Required action: From the first line of the listing below through the line with "- **AI asistent**", transcribe exactly and skip the pictures.

Data to process:
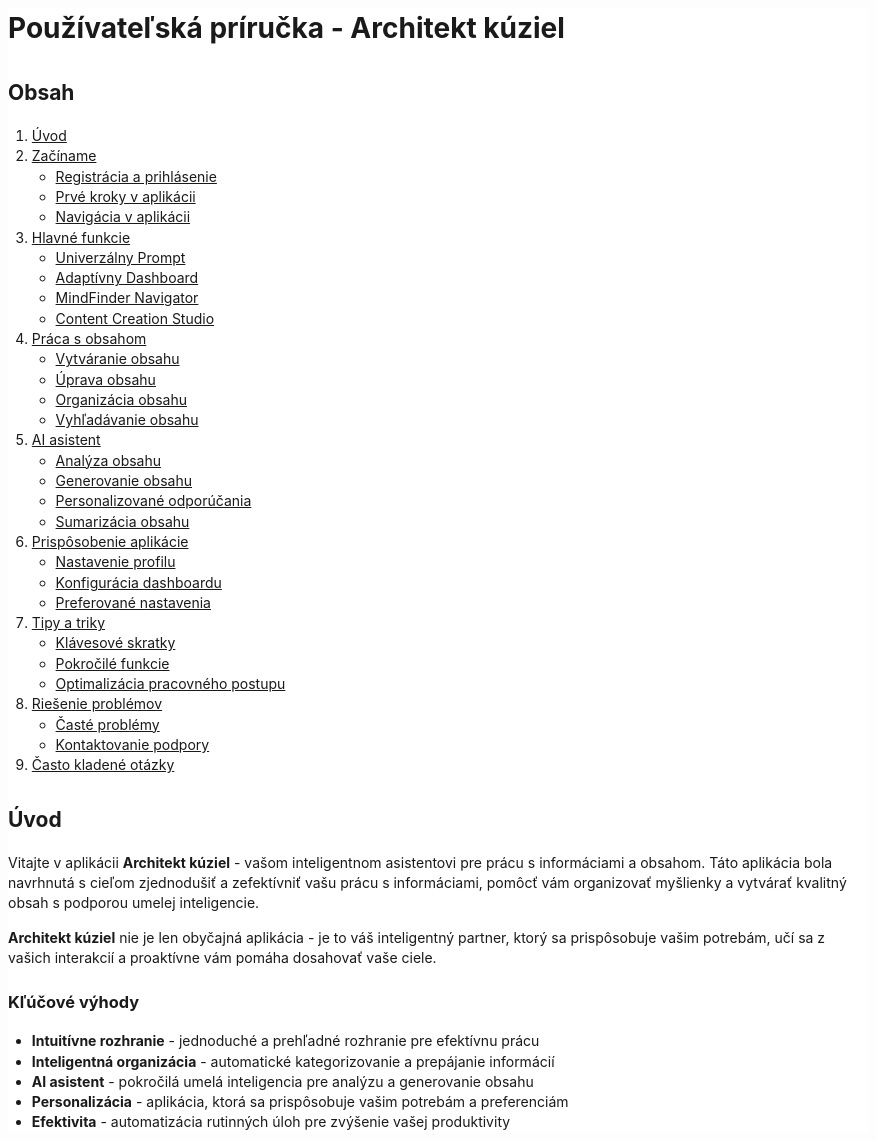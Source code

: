 # Používateľská príručka - Architekt kúziel

## Obsah

1. [Úvod](#úvod)
2. [Začíname](#začíname)
   - [Registrácia a prihlásenie](#registrácia-a-prihlásenie)
   - [Prvé kroky v aplikácii](#prvé-kroky-v-aplikácii)
   - [Navigácia v aplikácii](#navigácia-v-aplikácii)
3. [Hlavné funkcie](#hlavné-funkcie)
   - [Univerzálny Prompt](#univerzálny-prompt)
   - [Adaptívny Dashboard](#adaptívny-dashboard)
   - [MindFinder Navigator](#mindfinder-navigator)
   - [Content Creation Studio](#content-creation-studio)
4. [Práca s obsahom](#práca-s-obsahom)
   - [Vytváranie obsahu](#vytváranie-obsahu)
   - [Úprava obsahu](#úprava-obsahu)
   - [Organizácia obsahu](#organizácia-obsahu)
   - [Vyhľadávanie obsahu](#vyhľadávanie-obsahu)
5. [AI asistent](#ai-asistent)
   - [Analýza obsahu](#analýza-obsahu)
   - [Generovanie obsahu](#generovanie-obsahu)
   - [Personalizované odporúčania](#personalizované-odporúčania)
   - [Sumarizácia obsahu](#sumarizácia-obsahu)
6. [Prispôsobenie aplikácie](#prispôsobenie-aplikácie)
   - [Nastavenie profilu](#nastavenie-profilu)
   - [Konfigurácia dashboardu](#konfigurácia-dashboardu)
   - [Preferované nastavenia](#preferované-nastavenia)
7. [Tipy a triky](#tipy-a-triky)
   - [Klávesové skratky](#klávesové-skratky)
   - [Pokročilé funkcie](#pokročilé-funkcie)
   - [Optimalizácia pracovného postupu](#optimalizácia-pracovného-postupu)
8. [Riešenie problémov](#riešenie-problémov)
   - [Časté problémy](#časté-problémy)
   - [Kontaktovanie podpory](#kontaktovanie-podpory)
9. [Často kladené otázky](#často-kladené-otázky)

## Úvod

Vitajte v aplikácii **Architekt kúziel** - vašom inteligentnom asistentovi pre prácu s informáciami a obsahom. Táto aplikácia bola navrhnutá s cieľom zjednodušiť a zefektívniť vašu prácu s informáciami, pomôcť vám organizovať myšlienky a vytvárať kvalitný obsah s podporou umelej inteligencie.

**Architekt kúziel** nie je len obyčajná aplikácia - je to váš inteligentný partner, ktorý sa prispôsobuje vašim potrebám, učí sa z vašich interakcií a proaktívne vám pomáha dosahovať vaše ciele.

### Kľúčové výhody

- **Intuitívne rozhranie** - jednoduché a prehľadné rozhranie pre efektívnu prácu
- **Inteligentná organizácia** - automatické kategorizovanie a prepájanie informácií
- **AI asistent** - pokročilá umelá inteligencia pre analýzu a generovanie obsahu
- **Personalizácia** - aplikácia, ktorá sa prispôsobuje vašim potrebám a preferenciám
- **Efektivita** - automatizácia rutinných úloh pre zvýšenie vašej produktivity
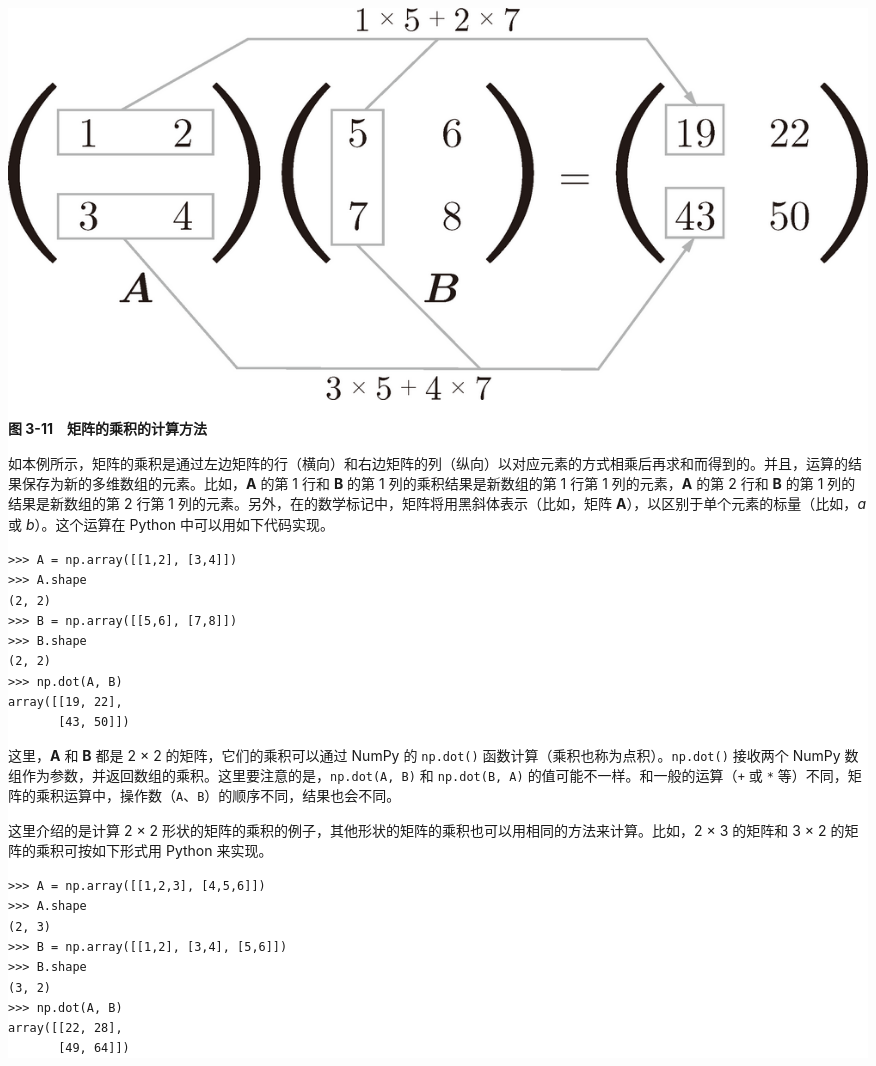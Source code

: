 ![{95%}](./03_nn_files/029.png)

**图 3-11　矩阵的乘积的计算方法**

如本例所示，矩阵的乘积是通过左边矩阵的行（横向）和右边矩阵的列（纵向）以对应元素的方式相乘后再求和而得到的。并且，运算的结果保存为新的多维数组的元素。比如，**A** 的第 1 行和 **B** 的第 1 列的乘积结果是新数组的第 1 行第 1 列的元素，**A** 的第 2 行和 **B** 的第 1 列的结果是新数组的第 2 行第 1 列的元素。另外，在的数学标记中，矩阵将用黑斜体表示（比如，矩阵 **A**），以区别于单个元素的标量（比如，*a* 或 *b*）。这个运算在 Python 中可以用如下代码实现。

```
>>> A = np.array([[1,2], [3,4]])
>>> A.shape
(2, 2)
>>> B = np.array([[5,6], [7,8]])
>>> B.shape
(2, 2)
>>> np.dot(A, B)
array([[19, 22],
       [43, 50]])
```

这里，**A** 和 **B** 都是 2 × 2 的矩阵，它们的乘积可以通过 NumPy 的 `np.dot()` 函数计算（乘积也称为点积）。`np.dot()` 接收两个 NumPy 数组作为参数，并返回数组的乘积。这里要注意的是，`np.dot(A, B)` 和 `np.dot(B, A)` 的值可能不一样。和一般的运算（`+` 或 `*` 等）不同，矩阵的乘积运算中，操作数（`A`、`B`）的顺序不同，结果也会不同。

这里介绍的是计算 2 × 2 形状的矩阵的乘积的例子，其他形状的矩阵的乘积也可以用相同的方法来计算。比如，2 × 3 的矩阵和 3 × 2 的矩阵的乘积可按如下形式用 Python 来实现。

```
>>> A = np.array([[1,2,3], [4,5,6]])
>>> A.shape
(2, 3)
>>> B = np.array([[1,2], [3,4], [5,6]])
>>> B.shape
(3, 2)
>>> np.dot(A, B)
array([[22, 28],
       [49, 64]])
```
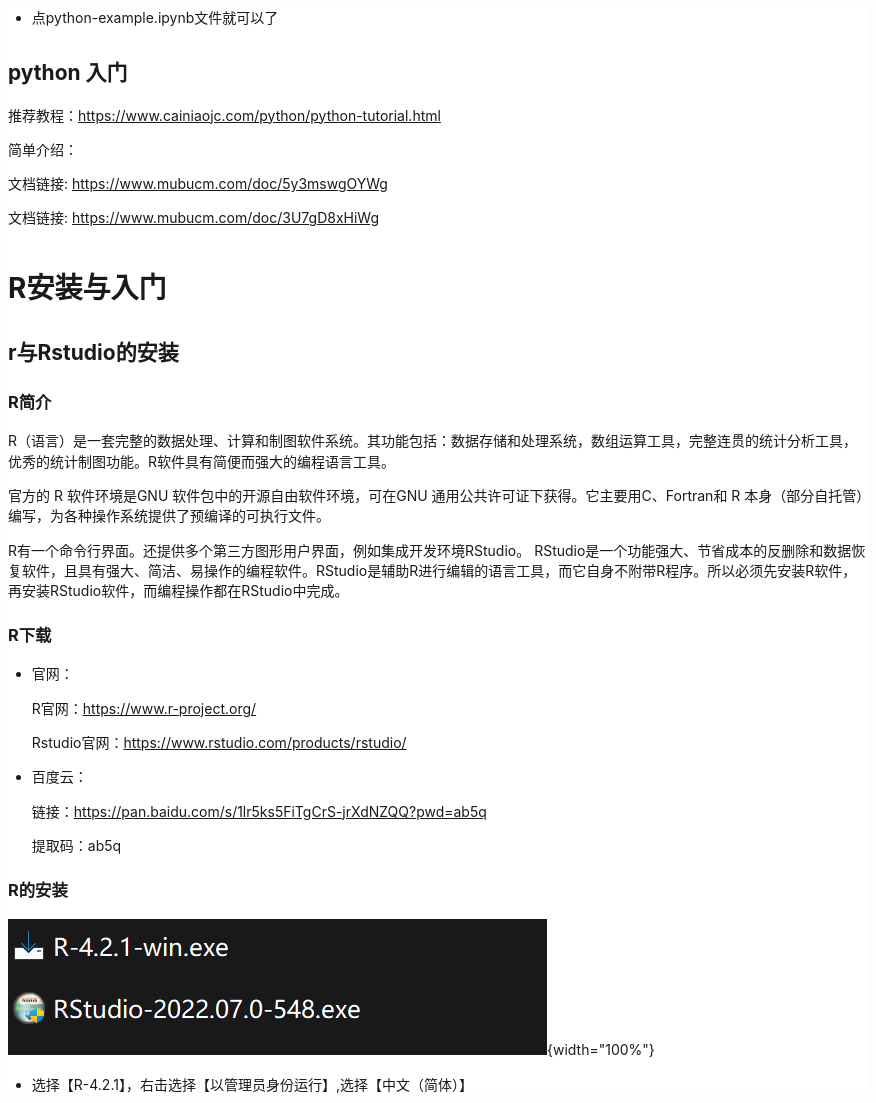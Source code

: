 -   点python-example.ipynb文件就可以了

## python 入门

推荐教程：<https://www.cainiaojc.com/python/python-tutorial.html>

简单介绍：

文档链接: <https://www.mubucm.com/doc/5y3mswgOYWg>

文档链接: <https://www.mubucm.com/doc/3U7gD8xHiWg>





# R安装与入门

## r与Rstudio的安装

### R简介

R（语言）是一套完整的数据处理、计算和制图软件系统。其功能包括：数据存储和处理系统，数组运算工具，完整连贯的统计分析工具，优秀的统计制图功能。R软件具有简便而强大的编程语言工具。

官方的 R 软件环境是GNU 软件包中的开源自由软件环境，可在GNU 通用公共许可证下获得。它主要用C、Fortran和 R 本身（部分自托管）编写，为各种操作系统提供了预编译的可执行文件。

R有一个命令行界面。还提供多个第三方图形用户界面，例如集成开发环境RStudio。 RStudio是一个功能强大、节省成本的反删除和数据恢复软件，且具有强大、简洁、易操作的编程软件。RStudio是辅助R进行编辑的语言工具，而它自身不附带R程序。所以必须先安装R软件，再安装RStudio软件，而编程操作都在RStudio中完成。

### R下载

-   官网：

    R官网：<https://www.r-project.org/>

    Rstudio官网：<https://www.rstudio.com/products/rstudio/>

-   百度云：

    链接：<https://pan.baidu.com/s/1lr5ks5FiTgCrS-jrXdNZQQ?pwd=ab5q>

    提取码：ab5q

### R的安装

![](images/paste-F5B502C4.png){width="100%"}

-   选择【R-4.2.1】，右击选择【以管理员身份运行】,选择【中文（简体）】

Solution to this problem:
Source code

: # Používateľská príručka - Architekt kúziel

## Obsah

1. [Úvod](#úvod)
2. [Začíname](#začíname)
   - [Registrácia a prihlásenie](#registrácia-a-prihlásenie)
   - [Prvé kroky v aplikácii](#prvé-kroky-v-aplikácii)
   - [Navigácia v aplikácii](#navigácia-v-aplikácii)
3. [Hlavné funkcie](#hlavné-funkcie)
   - [Univerzálny Prompt](#univerzálny-prompt)
   - [Adaptívny Dashboard](#adaptívny-dashboard)
   - [MindFinder Navigator](#mindfinder-navigator)
   - [Content Creation Studio](#content-creation-studio)
4. [Práca s obsahom](#práca-s-obsahom)
   - [Vytváranie obsahu](#vytváranie-obsahu)
   - [Úprava obsahu](#úprava-obsahu)
   - [Organizácia obsahu](#organizácia-obsahu)
   - [Vyhľadávanie obsahu](#vyhľadávanie-obsahu)
5. [AI asistent](#ai-asistent)
   - [Analýza obsahu](#analýza-obsahu)
   - [Generovanie obsahu](#generovanie-obsahu)
   - [Personalizované odporúčania](#personalizované-odporúčania)
   - [Sumarizácia obsahu](#sumarizácia-obsahu)
6. [Prispôsobenie aplikácie](#prispôsobenie-aplikácie)
   - [Nastavenie profilu](#nastavenie-profilu)
   - [Konfigurácia dashboardu](#konfigurácia-dashboardu)
   - [Preferované nastavenia](#preferované-nastavenia)
7. [Tipy a triky](#tipy-a-triky)
   - [Klávesové skratky](#klávesové-skratky)
   - [Pokročilé funkcie](#pokročilé-funkcie)
   - [Optimalizácia pracovného postupu](#optimalizácia-pracovného-postupu)
8. [Riešenie problémov](#riešenie-problémov)
   - [Časté problémy](#časté-problémy)
   - [Kontaktovanie podpory](#kontaktovanie-podpory)
9. [Často kladené otázky](#často-kladené-otázky)

## Úvod

Vitajte v aplikácii **Architekt kúziel** - vašom inteligentnom asistentovi pre prácu s informáciami a obsahom. Táto aplikácia bola navrhnutá s cieľom zjednodušiť a zefektívniť vašu prácu s informáciami, pomôcť vám organizovať myšlienky a vytvárať kvalitný obsah s podporou umelej inteligencie.

**Architekt kúziel** nie je len obyčajná aplikácia - je to váš inteligentný partner, ktorý sa prispôsobuje vašim potrebám, učí sa z vašich interakcií a proaktívne vám pomáha dosahovať vaše ciele.

### Kľúčové výhody

- **Intuitívne rozhranie** - jednoduché a prehľadné rozhranie pre efektívnu prácu
- **Inteligentná organizácia** - automatické kategorizovanie a prepájanie informácií
- **AI asistent** - pokročilá umelá inteligencia pre analýzu a generovanie obsahu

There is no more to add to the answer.